The Nevada Supreme Court has dealt another blow to the Las Vegas attempt to grab groundwater from Lincoln and White Pine counties.
In December 2013, state court Senior Judge Robert Estes ruled that State Engineer Jason King had failed to establish adequate criteria for protecting the residents of eastern Nevada and western Utah from damages that might result from drawing down the groundwater to supply the Southern Nevada Water Authority with 84,000 acre-feet a year of groundwater from Spring, Cave, Dry Lake and Delamar valleys.
Now the high court has ruled that since the judge remanded the matter to the state engineer for further studies and review that the case is not yet appealable.
The unpublished opinion cited the judge’s own words about how the engineer’s findings were lacking. Judge Estes repeatedly called the plans for monitoring, mitigating and managing the water transfer “arbitrary and capricious.”
“There are no objective standards to determine when mitigation will be required and implemented,” the judge wrote. “The Engineer has listed what mitigation efforts can possibly be made, i.e., stop pumping, modifying pumping, change location of pumps, drill new wells … but does not cite objective standards of when mitigation is necessary.”
Judge Estes concluded that if “it is premature to set triggers and thresholds, it is premature to grant water rights.”
In a press release, attorney Simeon Herskovits, representing one the groups suing to halt the water grab, Great Basin Water Network, said, “SNWA has had 25 years to provide basic information proving that its proposed project to pump and pipe water out of these rural valleys would be sustainable and comply with the most basic requirements of Nevada’s water law.

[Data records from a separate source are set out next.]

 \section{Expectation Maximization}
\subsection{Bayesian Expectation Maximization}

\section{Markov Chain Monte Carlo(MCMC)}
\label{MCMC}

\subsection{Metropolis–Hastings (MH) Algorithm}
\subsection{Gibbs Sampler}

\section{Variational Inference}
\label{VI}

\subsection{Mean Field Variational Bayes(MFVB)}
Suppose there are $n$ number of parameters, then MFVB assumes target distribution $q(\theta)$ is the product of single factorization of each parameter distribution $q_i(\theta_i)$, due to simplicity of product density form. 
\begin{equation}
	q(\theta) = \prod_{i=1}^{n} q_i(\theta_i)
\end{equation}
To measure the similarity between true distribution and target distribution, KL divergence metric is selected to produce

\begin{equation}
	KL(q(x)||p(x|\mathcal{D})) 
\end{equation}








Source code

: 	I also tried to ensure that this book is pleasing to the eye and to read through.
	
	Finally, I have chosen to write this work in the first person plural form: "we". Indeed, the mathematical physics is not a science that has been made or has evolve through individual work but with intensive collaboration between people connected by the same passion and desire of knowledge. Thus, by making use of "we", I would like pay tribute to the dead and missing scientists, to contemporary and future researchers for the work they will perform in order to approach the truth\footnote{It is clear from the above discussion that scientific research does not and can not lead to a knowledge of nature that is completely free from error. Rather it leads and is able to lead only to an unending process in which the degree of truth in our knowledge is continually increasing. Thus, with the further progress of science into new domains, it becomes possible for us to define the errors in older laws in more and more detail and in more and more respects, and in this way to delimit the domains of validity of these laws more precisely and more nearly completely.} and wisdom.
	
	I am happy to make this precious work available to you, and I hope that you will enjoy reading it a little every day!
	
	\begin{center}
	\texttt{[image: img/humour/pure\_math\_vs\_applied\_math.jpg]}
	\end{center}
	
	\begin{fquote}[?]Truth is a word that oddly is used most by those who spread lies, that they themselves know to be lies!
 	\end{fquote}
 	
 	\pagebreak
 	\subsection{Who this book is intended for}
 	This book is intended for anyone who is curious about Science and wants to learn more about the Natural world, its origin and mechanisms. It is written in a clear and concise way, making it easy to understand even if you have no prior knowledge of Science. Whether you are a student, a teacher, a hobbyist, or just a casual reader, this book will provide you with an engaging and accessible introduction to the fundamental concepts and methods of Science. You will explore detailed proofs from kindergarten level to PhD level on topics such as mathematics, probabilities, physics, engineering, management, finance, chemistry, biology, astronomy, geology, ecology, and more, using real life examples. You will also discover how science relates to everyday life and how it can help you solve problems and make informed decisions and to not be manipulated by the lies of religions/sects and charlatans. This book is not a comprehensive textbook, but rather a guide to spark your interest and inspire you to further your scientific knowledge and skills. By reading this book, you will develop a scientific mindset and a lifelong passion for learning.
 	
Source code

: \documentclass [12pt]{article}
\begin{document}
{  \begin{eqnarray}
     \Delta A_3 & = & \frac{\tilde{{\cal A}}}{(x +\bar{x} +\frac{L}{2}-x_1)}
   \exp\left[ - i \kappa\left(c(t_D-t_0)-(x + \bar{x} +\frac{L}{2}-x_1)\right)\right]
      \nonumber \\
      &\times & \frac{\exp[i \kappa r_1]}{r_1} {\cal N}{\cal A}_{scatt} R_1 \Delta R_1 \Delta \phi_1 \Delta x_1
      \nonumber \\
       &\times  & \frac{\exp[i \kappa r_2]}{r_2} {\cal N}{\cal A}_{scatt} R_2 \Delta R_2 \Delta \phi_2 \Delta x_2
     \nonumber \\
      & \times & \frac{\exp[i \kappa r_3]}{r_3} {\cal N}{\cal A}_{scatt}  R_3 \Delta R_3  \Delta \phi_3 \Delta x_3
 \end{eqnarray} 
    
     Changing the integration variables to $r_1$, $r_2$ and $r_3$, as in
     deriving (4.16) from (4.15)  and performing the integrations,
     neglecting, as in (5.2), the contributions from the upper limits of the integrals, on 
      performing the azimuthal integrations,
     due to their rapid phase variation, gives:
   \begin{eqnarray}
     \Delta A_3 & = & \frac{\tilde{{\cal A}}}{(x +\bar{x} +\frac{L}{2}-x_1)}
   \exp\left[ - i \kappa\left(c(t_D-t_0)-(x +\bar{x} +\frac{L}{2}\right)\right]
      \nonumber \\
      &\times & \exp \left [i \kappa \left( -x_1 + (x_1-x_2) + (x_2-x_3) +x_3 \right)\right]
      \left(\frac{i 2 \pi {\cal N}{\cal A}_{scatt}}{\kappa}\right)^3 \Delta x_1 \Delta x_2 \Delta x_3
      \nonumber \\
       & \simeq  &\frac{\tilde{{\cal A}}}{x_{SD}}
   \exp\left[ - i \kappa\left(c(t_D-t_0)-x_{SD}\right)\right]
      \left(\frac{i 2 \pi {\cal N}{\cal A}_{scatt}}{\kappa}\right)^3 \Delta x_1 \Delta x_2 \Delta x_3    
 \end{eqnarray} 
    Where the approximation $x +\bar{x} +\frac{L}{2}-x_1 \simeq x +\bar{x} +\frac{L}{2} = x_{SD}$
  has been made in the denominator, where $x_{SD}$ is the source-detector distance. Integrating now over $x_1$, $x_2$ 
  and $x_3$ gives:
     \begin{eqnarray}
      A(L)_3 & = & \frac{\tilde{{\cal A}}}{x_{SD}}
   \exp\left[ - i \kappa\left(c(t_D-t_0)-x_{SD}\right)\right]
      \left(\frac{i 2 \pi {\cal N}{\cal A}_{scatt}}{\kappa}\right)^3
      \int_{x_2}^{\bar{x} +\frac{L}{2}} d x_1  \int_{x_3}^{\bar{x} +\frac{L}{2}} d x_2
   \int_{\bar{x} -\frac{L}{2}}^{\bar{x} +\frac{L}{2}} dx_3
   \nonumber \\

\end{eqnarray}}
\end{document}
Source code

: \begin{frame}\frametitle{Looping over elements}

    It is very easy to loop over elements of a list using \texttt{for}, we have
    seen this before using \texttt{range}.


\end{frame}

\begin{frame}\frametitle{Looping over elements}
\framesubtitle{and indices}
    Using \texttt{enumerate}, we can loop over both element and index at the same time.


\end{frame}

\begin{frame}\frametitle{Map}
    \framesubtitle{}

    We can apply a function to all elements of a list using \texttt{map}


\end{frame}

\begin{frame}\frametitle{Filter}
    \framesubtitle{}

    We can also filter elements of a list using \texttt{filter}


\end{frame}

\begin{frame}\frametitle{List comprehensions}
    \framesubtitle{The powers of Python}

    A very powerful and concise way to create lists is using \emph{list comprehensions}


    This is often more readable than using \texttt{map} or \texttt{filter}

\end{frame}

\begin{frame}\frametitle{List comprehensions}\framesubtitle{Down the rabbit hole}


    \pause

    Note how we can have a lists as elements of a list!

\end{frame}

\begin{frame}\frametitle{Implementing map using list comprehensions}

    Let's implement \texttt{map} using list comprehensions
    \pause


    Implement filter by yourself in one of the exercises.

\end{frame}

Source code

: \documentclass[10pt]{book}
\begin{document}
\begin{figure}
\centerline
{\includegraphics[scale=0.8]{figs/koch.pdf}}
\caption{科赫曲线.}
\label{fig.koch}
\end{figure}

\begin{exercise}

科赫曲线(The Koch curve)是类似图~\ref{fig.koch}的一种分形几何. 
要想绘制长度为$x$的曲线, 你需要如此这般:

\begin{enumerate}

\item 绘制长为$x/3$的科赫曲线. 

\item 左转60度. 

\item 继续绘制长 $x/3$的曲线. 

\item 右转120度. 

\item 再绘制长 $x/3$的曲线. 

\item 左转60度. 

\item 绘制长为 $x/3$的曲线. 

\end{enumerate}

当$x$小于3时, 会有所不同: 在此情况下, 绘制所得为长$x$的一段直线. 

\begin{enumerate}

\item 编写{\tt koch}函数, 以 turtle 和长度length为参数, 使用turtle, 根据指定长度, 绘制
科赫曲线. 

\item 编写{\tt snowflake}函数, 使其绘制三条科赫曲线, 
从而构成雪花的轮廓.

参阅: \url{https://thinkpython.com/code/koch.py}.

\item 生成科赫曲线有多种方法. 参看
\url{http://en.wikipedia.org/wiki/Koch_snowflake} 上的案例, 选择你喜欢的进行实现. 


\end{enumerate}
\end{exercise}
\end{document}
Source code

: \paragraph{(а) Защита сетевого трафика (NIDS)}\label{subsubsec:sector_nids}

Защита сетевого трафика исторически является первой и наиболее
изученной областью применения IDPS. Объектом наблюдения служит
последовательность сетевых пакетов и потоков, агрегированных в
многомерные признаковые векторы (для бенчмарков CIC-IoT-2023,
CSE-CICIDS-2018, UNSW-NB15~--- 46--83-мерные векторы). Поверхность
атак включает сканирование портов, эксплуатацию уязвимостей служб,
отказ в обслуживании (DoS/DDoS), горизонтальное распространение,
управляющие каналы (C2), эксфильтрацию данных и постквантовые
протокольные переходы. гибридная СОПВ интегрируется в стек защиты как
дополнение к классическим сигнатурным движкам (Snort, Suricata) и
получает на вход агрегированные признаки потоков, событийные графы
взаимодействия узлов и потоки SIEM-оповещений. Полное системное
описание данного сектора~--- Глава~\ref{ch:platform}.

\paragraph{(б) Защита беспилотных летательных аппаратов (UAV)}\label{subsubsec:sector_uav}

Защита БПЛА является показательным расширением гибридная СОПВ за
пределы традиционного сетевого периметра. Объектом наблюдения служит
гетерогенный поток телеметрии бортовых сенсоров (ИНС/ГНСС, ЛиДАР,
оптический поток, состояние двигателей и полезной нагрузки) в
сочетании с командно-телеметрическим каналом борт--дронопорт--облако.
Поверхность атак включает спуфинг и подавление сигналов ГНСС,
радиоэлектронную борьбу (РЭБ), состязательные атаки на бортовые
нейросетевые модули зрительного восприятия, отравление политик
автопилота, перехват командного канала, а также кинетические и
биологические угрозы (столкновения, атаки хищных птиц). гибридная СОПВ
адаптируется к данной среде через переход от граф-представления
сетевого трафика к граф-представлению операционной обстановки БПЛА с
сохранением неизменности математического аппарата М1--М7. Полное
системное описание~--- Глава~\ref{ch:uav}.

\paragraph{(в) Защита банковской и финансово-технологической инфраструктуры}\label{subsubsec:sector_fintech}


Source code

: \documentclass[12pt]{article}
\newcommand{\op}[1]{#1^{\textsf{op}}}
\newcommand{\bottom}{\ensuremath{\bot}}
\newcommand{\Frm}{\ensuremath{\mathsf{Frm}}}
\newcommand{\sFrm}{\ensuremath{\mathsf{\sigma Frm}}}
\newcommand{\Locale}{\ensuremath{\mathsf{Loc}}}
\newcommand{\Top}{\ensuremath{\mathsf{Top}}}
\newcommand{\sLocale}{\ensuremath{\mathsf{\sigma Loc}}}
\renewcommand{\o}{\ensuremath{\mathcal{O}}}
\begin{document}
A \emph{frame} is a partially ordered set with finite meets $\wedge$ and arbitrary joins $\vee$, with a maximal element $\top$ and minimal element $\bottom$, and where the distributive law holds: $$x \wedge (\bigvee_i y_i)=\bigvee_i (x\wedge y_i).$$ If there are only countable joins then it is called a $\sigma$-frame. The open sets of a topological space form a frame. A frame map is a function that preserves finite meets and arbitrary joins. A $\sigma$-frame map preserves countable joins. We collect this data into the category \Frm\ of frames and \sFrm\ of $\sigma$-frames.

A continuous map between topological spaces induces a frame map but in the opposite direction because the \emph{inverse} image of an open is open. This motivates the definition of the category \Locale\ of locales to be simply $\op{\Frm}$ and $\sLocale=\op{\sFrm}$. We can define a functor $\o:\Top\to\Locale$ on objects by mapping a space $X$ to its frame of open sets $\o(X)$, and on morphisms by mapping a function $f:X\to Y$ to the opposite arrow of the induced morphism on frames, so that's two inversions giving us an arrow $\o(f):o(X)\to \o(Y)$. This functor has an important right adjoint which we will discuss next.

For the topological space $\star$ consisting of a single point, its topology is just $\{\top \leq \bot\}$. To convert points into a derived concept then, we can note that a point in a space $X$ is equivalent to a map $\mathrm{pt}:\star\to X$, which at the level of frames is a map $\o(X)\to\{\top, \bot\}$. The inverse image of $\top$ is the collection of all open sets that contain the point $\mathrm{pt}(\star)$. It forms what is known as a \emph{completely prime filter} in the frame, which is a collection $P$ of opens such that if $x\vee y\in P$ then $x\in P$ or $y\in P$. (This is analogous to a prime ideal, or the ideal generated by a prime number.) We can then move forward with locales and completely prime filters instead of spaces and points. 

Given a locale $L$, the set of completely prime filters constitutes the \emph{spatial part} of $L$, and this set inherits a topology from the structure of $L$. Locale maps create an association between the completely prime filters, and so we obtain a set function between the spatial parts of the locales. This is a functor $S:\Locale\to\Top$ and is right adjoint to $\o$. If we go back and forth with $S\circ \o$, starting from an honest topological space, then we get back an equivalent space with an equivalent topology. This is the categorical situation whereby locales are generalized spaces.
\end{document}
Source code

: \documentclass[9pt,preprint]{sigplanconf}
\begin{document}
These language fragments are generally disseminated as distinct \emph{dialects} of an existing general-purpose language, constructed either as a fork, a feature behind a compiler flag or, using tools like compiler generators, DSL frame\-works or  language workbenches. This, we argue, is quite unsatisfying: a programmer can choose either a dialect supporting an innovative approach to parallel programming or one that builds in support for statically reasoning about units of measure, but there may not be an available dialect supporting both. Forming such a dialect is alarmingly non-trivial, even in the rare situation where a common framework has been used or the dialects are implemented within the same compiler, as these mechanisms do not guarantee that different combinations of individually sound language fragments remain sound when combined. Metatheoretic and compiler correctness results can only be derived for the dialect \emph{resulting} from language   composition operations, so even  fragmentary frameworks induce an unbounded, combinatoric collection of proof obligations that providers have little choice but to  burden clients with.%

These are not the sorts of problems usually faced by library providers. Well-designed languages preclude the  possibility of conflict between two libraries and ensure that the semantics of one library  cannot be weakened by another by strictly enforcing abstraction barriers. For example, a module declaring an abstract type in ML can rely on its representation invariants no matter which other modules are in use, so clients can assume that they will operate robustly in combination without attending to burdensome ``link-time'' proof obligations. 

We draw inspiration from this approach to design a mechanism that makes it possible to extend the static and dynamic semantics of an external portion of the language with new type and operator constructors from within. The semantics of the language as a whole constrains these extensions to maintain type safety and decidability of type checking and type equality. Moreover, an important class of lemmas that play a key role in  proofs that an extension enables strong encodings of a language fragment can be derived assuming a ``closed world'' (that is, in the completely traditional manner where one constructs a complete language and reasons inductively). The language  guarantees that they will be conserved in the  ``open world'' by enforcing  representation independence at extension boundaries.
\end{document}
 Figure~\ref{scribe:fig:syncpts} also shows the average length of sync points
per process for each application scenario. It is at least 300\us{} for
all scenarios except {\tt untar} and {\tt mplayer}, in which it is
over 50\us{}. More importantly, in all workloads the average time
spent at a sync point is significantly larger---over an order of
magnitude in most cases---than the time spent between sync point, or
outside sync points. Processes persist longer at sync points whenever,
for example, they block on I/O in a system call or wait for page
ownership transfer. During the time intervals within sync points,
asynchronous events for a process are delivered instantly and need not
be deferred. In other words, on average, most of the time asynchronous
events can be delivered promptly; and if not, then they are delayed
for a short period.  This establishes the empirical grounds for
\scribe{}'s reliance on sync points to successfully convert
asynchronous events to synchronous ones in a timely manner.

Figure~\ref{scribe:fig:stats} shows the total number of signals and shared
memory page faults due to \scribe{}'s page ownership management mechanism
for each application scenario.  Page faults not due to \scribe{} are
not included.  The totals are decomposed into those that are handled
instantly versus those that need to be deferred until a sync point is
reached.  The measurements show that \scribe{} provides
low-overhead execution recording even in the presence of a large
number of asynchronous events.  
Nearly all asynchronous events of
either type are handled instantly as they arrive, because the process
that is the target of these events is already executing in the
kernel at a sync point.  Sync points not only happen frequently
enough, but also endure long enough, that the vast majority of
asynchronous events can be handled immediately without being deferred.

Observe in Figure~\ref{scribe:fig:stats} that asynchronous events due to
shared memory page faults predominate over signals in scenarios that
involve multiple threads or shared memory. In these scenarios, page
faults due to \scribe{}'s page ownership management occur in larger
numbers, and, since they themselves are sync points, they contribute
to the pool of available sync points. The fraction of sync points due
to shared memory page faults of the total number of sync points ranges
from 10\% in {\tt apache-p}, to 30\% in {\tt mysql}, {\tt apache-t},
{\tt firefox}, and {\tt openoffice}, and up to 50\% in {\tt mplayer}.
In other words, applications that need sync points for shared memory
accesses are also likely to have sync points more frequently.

The fact that they not only have failed to produce such evidence in all that time, but also have gone on record saying repeatedly that they cannot produce such evidence, only goes to show this misguided proposal never has been and never will be scientifically defensible or legally permissible.”
Abby Johnson, president of GBNW, added, “All of the science actually shows that SNWA’s plan to pump groundwater out of these rural valleys and pipe it down to the Las Vegas Valley simply will not be sustainable and cannot avoid destroying existing water rights and the environment in the vast affected area.”
Since Estes’ ruling a study by the U.S. Geological Survey calculated all the annual groundwater recharge for the valleys involved from various sources is about 175,000 acre-feet. The current outflow — current wells, springs, streams and outflow to other aquifers — is almost precisely the same amount of water — equilibrium.
“Increased well withdrawals within these high transmissivity areas will likely affect a large part of the study area, resulting in declining groundwater levels, as well as leading to a decrease in natural discharge to springs …” the study concluded.
It is those springs and streams that support livestock, agriculture and a vast array of wildlife, some of which are threatened or endangered. Declining groundwater levels would mean local wells might have to be drilled deeper, a very expensive proposition for local landowners and homeowners.
A study for SNWA found the cost of wells, pumps and pipelines could top $15 billion and triple Las Vegas water bills.
Whiskey might be cheaper.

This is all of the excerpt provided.